One of the things that I have become aware of recently is just how important it is to have friends of all ages. When you are younger, the experience of older friends can help you navigate the bumps along the way. When you are older, your experiences can help your younger friends, and their experiences can bring the excitement of new ideas and challenges into your life.
Eleven years ago when I was 65 and my then partner was 56 we started a Permaculture center near Durango, Colorado. As we were beginning to build the 2200 sq.ft. greenhouse, we started down the traditional path of doing it ourselves with some help from knowledgeable friends and some paid help. That did get things started, but we soon realized that there was no way we would be able to get the greenhouse closed in before the snow came. A friend and board member of our Permaculture center suggested that we contact the environmental center at Fort Lewis College (FLC). We spoke with the director of the center, and he was excited about being involved in something so interesting. Ten days later some 30 FLC students appeared on a sunny October Saturday along with an instructor from Habitat for Humanity to organize them. That day we made significant progress. But more importantly we connected with each of the students, and for the next ten weekends, we had 4-6 or more students show up ever Saturday and Sunday, and by the first weekend in December, the greenhouse was all closed up for the winter.
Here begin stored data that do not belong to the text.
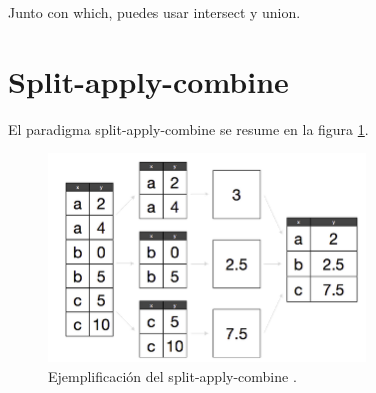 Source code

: \documentclass[]{article}
\newenvironment{Shaded}{\begin{snugshade}}{\end{snugshade}}
\newcommand{\KeywordTok}[1]{\textcolor[rgb]{0.13,0.29,0.53}{\textbf{{#1}}}}
\newcommand{\DecValTok}[1]{\textcolor[rgb]{0.00,0.00,0.81}{{#1}}}
\newcommand{\FloatTok}[1]{\textcolor[rgb]{0.00,0.00,0.81}{{#1}}}
\newcommand{\StringTok}[1]{\textcolor[rgb]{0.31,0.60,0.02}{{#1}}}
\newcommand{\NormalTok}[1]{{#1}}
\begin{document}
Junto con which, puedes usar intersect y union.

\begin{Shaded}
\end{Shaded}

\section{Split-apply-combine}\label{split-apply-combine}

El paradigma split-apply-combine se resume en la figura \ref{fig:sac}.

\begin{figure}[h]
    \centering
    \includegraphics[width=0.75\textwidth]{../img/01_s-a-c.png}
    \caption{Ejemplificación del split-apply-combine \textcite[Split-Apply-Combine]{vaidyanathan2014r}.}
    \label{fig:sac}
\end{figure}
\end{document}
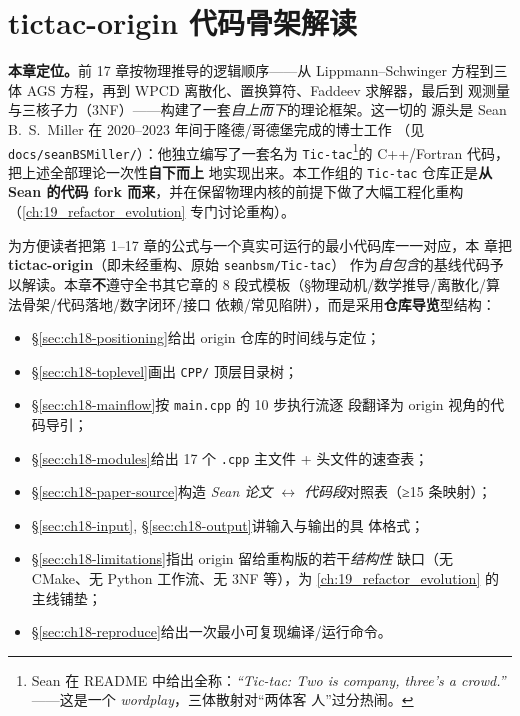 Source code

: 
\chapter{tictac-origin 代码骨架解读}
\label{ch:18_origin_codebase}

\textbf{本章定位。}\;前 17 章按物理推导的逻辑顺序——从 Lippmann--Schwinger
方程到三体 AGS 方程，再到 WPCD 离散化、置换算符、Faddeev 求解器，最后到
观测量与三核子力（3NF）——构建了一套\emph{自上而下}的理论框架。这一切的
源头是 Sean B.~S.\ Miller 在 2020--2023 年间于隆德/哥德堡完成的博士工作
（见 \texttt{docs/seanBSMiller/}）：他独立编写了一套名为
\texttt{Tic-tac}\footnote{Sean 在 README 中给出全称：\textit{“Tic-tac: Two
is company, three's a crowd.”} ——这是一个 \emph{wordplay}，三体散射对“两体客
人”过分热闹。}的 C++/Fortran 代码，把上述全部理论一次性\textbf{自下而上}
地实现出来。本工作组的 \texttt{Tic-tac} 仓库正是\textbf{从 Sean 的代码 fork
而来}，并在保留物理内核的前提下做了大幅工程化重构（\cref{ch:19_refactor_evolution}
专门讨论重构）。

为方便读者把第 1--17 章的公式与一个真实可运行的最小代码库一一对应，本
章把 \textbf{tictac-origin}（即未经重构、原始 \texttt{seanbsm/Tic-tac}）
作为\emph{自包含}的基线代码予以解读。本章\textbf{不}遵守全书其它章的
8 段式模板（§物理动机/数学推导/离散化/算法骨架/代码落地/数字闭环/接口
依赖/常见陷阱），而是采用\textbf{仓库导览}型结构：
\begin{itemize}
  \item §\ref{sec:ch18-positioning}\;给出 origin 仓库的时间线与定位；
  \item §\ref{sec:ch18-toplevel}\;画出 \texttt{CPP/} 顶层目录树；
  \item §\ref{sec:ch18-mainflow}\;按 \texttt{main.cpp} 的 10 步执行流逐
        段翻译为 origin 视角的代码导引；
  \item §\ref{sec:ch18-modules}\;给出 17 个 \texttt{.cpp} 主文件 +
        头文件的速查表；
  \item §\ref{sec:ch18-paper-source}\;构造 \emph{Sean 论文 $\leftrightarrow$
        代码段}对照表（≥15 条映射）；
  \item §\ref{sec:ch18-input}, §\ref{sec:ch18-output}\;讲输入与输出的具
        体格式；
  \item §\ref{sec:ch18-limitations}\;指出 origin 留给重构版的若干\emph{结构性}
        缺口（无 CMake、无 Python 工作流、无 3NF 等），为
        \cref{ch:19_refactor_evolution} 的主线铺垫；
  \item §\ref{sec:ch18-reproduce}\;给出一次最小可复现编译/运行命令。
\end{itemize}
The next spring, two of those students volunteered to complete the masonry for the pond in the middle of the greenhouse.
Over the years since then, we have had a number of unexpected visits from students who worked on the greenhouse who were just passing through and wanted to see how it was going. It was exciting for us to catch up with them on where their lives were going, and they were just as interested in seeing how things in our mostly solar heated greenhouse were growing and going.